Siksa Manusia Sirik – Bagian 5 (Revisi)
Fajar mulai menyingsing di ufuk timur, cahayanya perlahan menerobos celah-celah jendela rumah sakit. Suasana yang tadinya sunyi kini mulai hidup kembali dengan suara langkah kaki para perawat dan dokter yang bersiap memulai tugas mereka.
Di halaman depan Rumah Sakit Kurnia Abadi, suara derit roda becak terdengar mendekat. Seorang pria paruh baya dengan pakaian sederhana menghentikan becaknya di dekat gerbang. Di dalamnya, duduk sepasang suami istri—Sinta dan Gunawan, bibi dan paman Rahayu.
Mereka turun dari becak, menatap bangunan rumah sakit dengan ekspresi sedikit cemas.

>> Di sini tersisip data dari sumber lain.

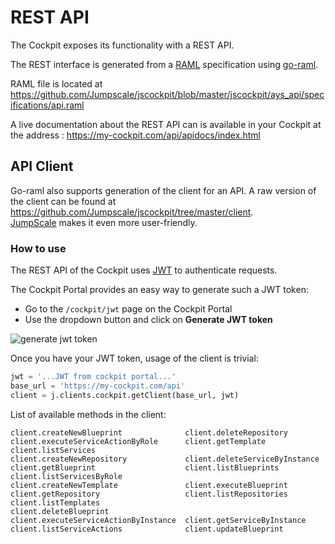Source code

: # REST API

The Cockpit exposes its functionality with a REST API.
 
The REST interface is generated from a [RAML](http://raml.org/) specification using [go-raml](https://github.com/jumpscale/go-raml).

RAML file is located at https://github.com/Jumpscale/jscockpit/blob/master/jscockpit/ays_api/specifications/api.raml

A live documentation about the REST API can is available in your Cockpit at the address :
https://my-cockpit.com/api/apidocs/index.html


## API Client

Go-raml also supports generation of the client for an API. A raw version of the client can be found at https://github.com/Jumpscale/jscockpit/tree/master/client.  
[JumpScale](https://github.com/Jumpscale/jumpscale_core8) makes it even more user-friendly.

### How to use

The REST API of the Cockpit uses [JWT](https://jwt.io/) to authenticate requests.

The Cockpit Portal provides an easy way to generate such a JWT token:

- Go to the `/cockpit/jwt` page on the Cockpit Portal
- Use the dropdown button and click on **Generate JWT token**

![generate jwt token](2016-06-10_321x155_scrot.png)

Once you have your JWT token, usage of the client is trivial:

```python
jwt = '...JWT from cockpit portal...'
base_url = 'https://my-cockpit.com/api'
client = j.clients.cockpit.getClient(base_url, jwt)
```

List of available methods in the client:
```
client.createNewBlueprint              client.deleteRepository                client.executeServiceActionByRole      client.getTemplate                     client.listServices
client.createNewRepository             client.deleteServiceByInstance         client.getBlueprint                    client.listBlueprints                  client.listServicesByRole
client.createNewTemplate               client.executeBlueprint                client.getRepository                   client.listRepositories                client.listTemplates
client.deleteBlueprint                 client.executeServiceActionByInstance  client.getServiceByInstance            client.listServiceActions              client.updateBlueprint
```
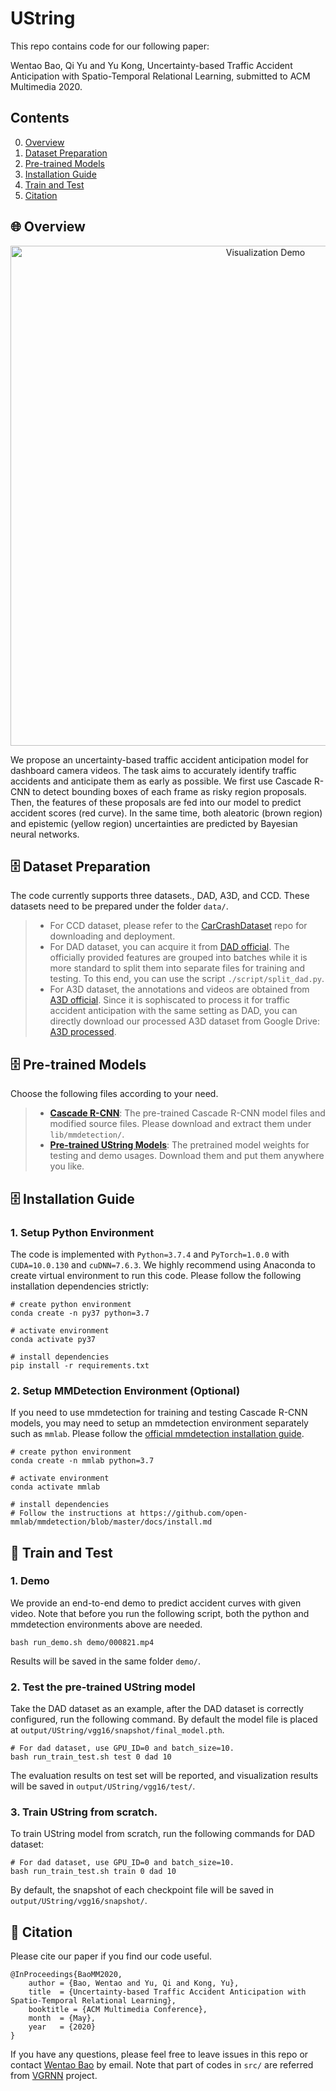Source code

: # UString
This repo contains code for our following paper:

Wentao Bao, Qi Yu and Yu Kong, Uncertainty-based Traffic Accident Anticipation with Spatio-Temporal Relational Learning, submitted to ACM Multimedia 2020.

## Contents
0. [Overview](#overview)
0. [Dataset Preparation](#dataset)
0. [Pre-trained Models](#models)
0. [Installation Guide](#install)
0. [Train and Test](#traintest)
0. [Citation](#citation)

<a name="overview"></a>
## :globe_with_meridians:  Overview 
<div align=center>
  <img src="demo/000821_vis.gif" alt="Visualization Demo" width="800"/>
</div>

We propose an uncertainty-based traffic accident anticipation model for dashboard camera videos. The task aims to accurately identify traffic accidents and anticipate them as early as possible. We first use Cascade R-CNN to detect bounding boxes of each frame as risky region proposals. Then, the features of these proposals are fed into our model to predict accident scores (red curve). In the same time, both aleatoric (brown region) and epistemic (yellow region) uncertainties are predicted by Bayesian neural networks.

<a name="dataset"></a>
## :file_cabinet:  Dataset Preparation

The code currently supports three datasets., DAD, A3D, and CCD. These datasets need to be prepared under the folder `data/`. 

> * For CCD dataset, please refer to the [CarCrashDataset](https://github.com/Cogito2012/CarCrashDataset) repo for downloading and deployment. 
> * For DAD dataset, you can acquire it from [DAD official](https://github.com/smallcorgi/Anticipating-Accidents). The officially provided features are grouped into batches while it is more standard to split them into separate files for training and testing. To this end, you can use the script `./script/split_dad.py`. 
> * For A3D dataset, the annotations and videos are obtained from [A3D official](https://github.com/MoonBlvd/tad-IROS2019). Since it is sophiscated to process it for traffic accident anticipation with the same setting as DAD, you can directly download our processed A3D dataset from Google Drive: [A3D processed](https://drive.google.com/drive/folders/1loK_Cr1UHZGJpetUIQCSI3NlBQWynK3v?usp=sharing).

<a name="models"></a>
## :file_cabinet:  Pre-trained Models

Choose the following files according to your need.

> * [**Cascade R-CNN**](https://drive.google.com/drive/folders/1fbjKrzgXv_FobuIAS37k9beCkxYzVavi?usp=sharing): The pre-trained Cascade R-CNN model files and modified source files. Please download and extract them under `lib/mmdetection/`.
> * [**Pre-trained UString Models**](https://drive.google.com/drive/folders/1yUJnxwDtn2JGDOf_weVMDOwywdkWULG2?usp=sharing): The pretrained model weights for testing and demo usages. Download them and put them anywhere you like.

<a name="install"></a>
## :file_cabinet: Installation Guide

### 1. Setup Python Environment

The code is implemented with `Python=3.7.4` and `PyTorch=1.0.0` with `CUDA=10.0.130` and `cuDNN=7.6.3`. We highly recommend using Anaconda to create virtual environment to run this code. Please follow the following installation dependencies strictly:
```shell
# create python environment
conda create -n py37 python=3.7

# activate environment
conda activate py37

# install dependencies
pip install -r requirements.txt
```

### 2. Setup MMDetection Environment (Optional)

If you need to use mmdetection for training and testing Cascade R-CNN models, you may need to setup an mmdetection environment separately such as `mmlab`. Please follow the [official mmdetection installation guide](https://github.com/open-mmlab/mmdetection/blob/master/docs/install.md).
```shell
# create python environment
conda create -n mmlab python=3.7

# activate environment
conda activate mmlab

# install dependencies
# Follow the instructions at https://github.com/open-mmlab/mmdetection/blob/master/docs/install.md
```


<a name="traintest"></a>
## :rocket: Train and Test

### 1. Demo

We provide an end-to-end demo to predict accident curves with given video. Note that before you run the following script, both the python and mmdetection environments above are needed.

```shell
bash run_demo.sh demo/000821.mp4
```
Results will be saved in the same folder `demo/`.

### 2. Test the pre-trained UString model

Take the DAD dataset as an example, after the DAD dataset is correctly configured, run the following command. By default the model file is placed at `output/UString/vgg16/snapshot/final_model.pth`.
```shell
# For dad dataset, use GPU_ID=0 and batch_size=10.
bash run_train_test.sh test 0 dad 10
```
The evaluation results on test set will be reported, and visualization results will be saved in `output/UString/vgg16/test/`.

### 3. Train UString from scratch.

To train UString model from scratch, run the following commands for DAD dataset:
```shell
# For dad dataset, use GPU_ID=0 and batch_size=10.
bash run_train_test.sh train 0 dad 10
```
By default, the snapshot of each checkpoint file will be saved in `output/UString/vgg16/snapshot/`.


<a name="citation"></a>
## :bookmark_tabs:  Citation

Please cite our paper if you find our code useful.

```
@InProceedings{BaoMM2020,
    author = {Bao, Wentao and Yu, Qi and Kong, Yu},
    title  = {Uncertainty-based Traffic Accident Anticipation with Spatio-Temporal Relational Learning},
    booktitle = {ACM Multimedia Conference},
    month  = {May},
    year   = {2020}
}
```

If you have any questions, please feel free to leave issues in this repo or contact [Wentao Bao](mailto:wb6219@rit.edu) by email. Note that part of codes in `src/` are referred from [VGRNN](https://github.com/VGraphRNN/VGRNN) project.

"Semoga kondisi Kak Wiryo sudah lebih baik," ujar Sinta, merapikan kerudungnya.
Gunawan mengangguk. "Ayo, kita temui Rahayu dulu."
Mereka berjalan memasuki rumah sakit, melewati lorong-lorong panjang yang masih terasa dingin. Setibanya di ruang tunggu, mereka menemukan Rahayu yang tengah duduk sambil mengaduk secangkir teh.
Rahayu tersenyum saat melihat mereka. "Bibi, Paman! Kalian akhirnya datang."
Sinta langsung menghampiri dan meraih tangan keponakannya. "Bagaimana keadaan ibumu, Nak?" tanyanya dengan nada penuh perhatian.
Rahayu menghela napas. "Kondisinya masih lemah, tapi dokter bilang ada sedikit perkembangan. Aku berharap beliau segera sadar."
Gunawan menepuk bahu Rahayu dengan lembut. "Kamu sudah melakukan yang terbaik. Jangan terlalu khawatir."
Di saat mereka berbincang, Sarah berjalan mendekat, membawa dua bungkus nasi yang masih hangat. Rahayu segera memperkenalkan Sarah kepada bibinya.
"Oh iya, Bibi, Paman, kenalkan, ini Sarah. Aku bertemu dengannya tadi malam di rumah sakit ini."
Namun, saat melihat Sinta, wajah Sarah seketika pucat. Tangannya sedikit gemetar, dan tanpa sadar, ia bergumam dengan suara pelan namun penuh keterkejutan.
"Mbak Dara… Mas Ali… Kalian di sini?"
Sinta dan Gunawan saling berpandangan, bingung dengan reaksi Sarah.
"Apa maksudmu, Nak?" tanya Gunawan heran.
Sarah menatap Sinta dengan mata berkaca-kaca. Wajah wanita itu begitu mirip dengan seseorang dari masa lalunya—seseorang yang seharusnya tidak mungkin ada di sini.
Namun, sebelum Sarah bisa mengatakan apa pun lagi, tiba-tiba terdengar suara gaduh dari arah koridor rumah sakit. Para perawat tampak berlarian menuju salah satu kamar.
Rahayu dan keluarganya ikut menoleh, merasakan firasat buruk.
Seorang perawat yang baru keluar dari kamar itu terlihat panik dan buru-buru memanggil dokter.
"Pasien di kamar 207... dia tiba-tiba terbangun!"
Rahayu langsung berdiri. "Itu... itu kamar Ibu!"
Tanpa berpikir panjang, ia berlari menuju kamar ibunya, diikuti oleh Sinta, Gunawan, dan Sarah. Saat mereka tiba di depan pintu, jantung Rahayu berdebar kencang.
Ia menghela napas dalam sebelum mendorong pintu dan masuk.
Di dalam ruangan itu, ibunya, Bu Wiryo, duduk di tempat tidur dengan mata terbuka lebar, menatap lurus ke arah jendela.
Tapi yang membuat Rahayu gemetar bukan hanya karena ibunya telah sadar…
Melainkan karena ekspresi ibunya yang tampak ketakutan, seolah melihat sesuatu yang tidak terlihat oleh orang lain.
Dan saat bibirnya bergerak, suara yang keluar bukan milik Bu Wiryo.
"Dia akan datang…" bisiknya dengan nada yang tak wajar.